=== Begin Enclosure ===
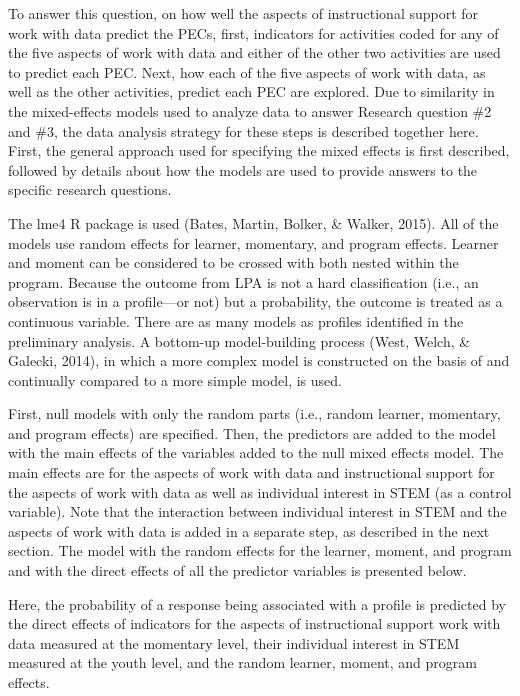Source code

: \documentclass[]{book}
\theoremstyle{definition}
\theoremstyle{definition}
\theoremstyle{definition}
\theoremstyle{remark}
\begin{document}
To answer this question, on how well the aspects of instructional
support for work with data predict the PECs, first, indicators for
activities coded for any of the five aspects of work with data and
either of the other two activities are used to predict each PEC. Next,
how each of the five aspects of work with data, as well as the other
activities, predict each PEC are explored. Due to similarity in the
mixed-effects models used to analyze data to answer Research question
\#2 and \#3, the data analysis strategy for these steps is described
together here. First, the general approach used for specifying the mixed
effects is first described, followed by details about how the models are
used to provide answers to the specific research questions.

The lme4 R package is used (Bates, Martin, Bolker, \& Walker, 2015). All
of the models use random effects for learner, momentary, and program
effects. Learner and moment can be considered to be crossed with both
nested within the program. Because the outcome from LPA is not a hard
classification (i.e., an observation is in a profile---or not) but a
probability, the outcome is treated as a continuous variable. There are
as many models as profiles identified in the preliminary analysis. A
bottom-up model-building process (West, Welch, \& Galecki, 2014), in
which a more complex model is constructed on the basis of and
continually compared to a more simple model, is used.

First, null models with only the random parts (i.e., random learner,
momentary, and program effects) are specified. Then, the predictors are
added to the model with the main effects of the variables added to the
null mixed effects model. The main effects are for the aspects of work
with data and instructional support for the aspects of work with data as
well as individual interest in STEM (as a control variable). Note that
the interaction between individual interest in STEM and the aspects of
work with data is added in a separate step, as described in the next
section. The model with the random effects for the learner, moment, and
program and with the direct effects of all the predictor variables is
presented below.

Here, the probability of a response being associated with a profile is
predicted by the direct effects of indicators for the aspects of
instructional support work with data measured at the momentary level,
their individual interest in STEM measured at the youth level, and the
random learner, moment, and program effects.
\end{document}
=== End Enclosure ===
» Task
From the material, report only how many lines include the word "effects".

» Written reply
11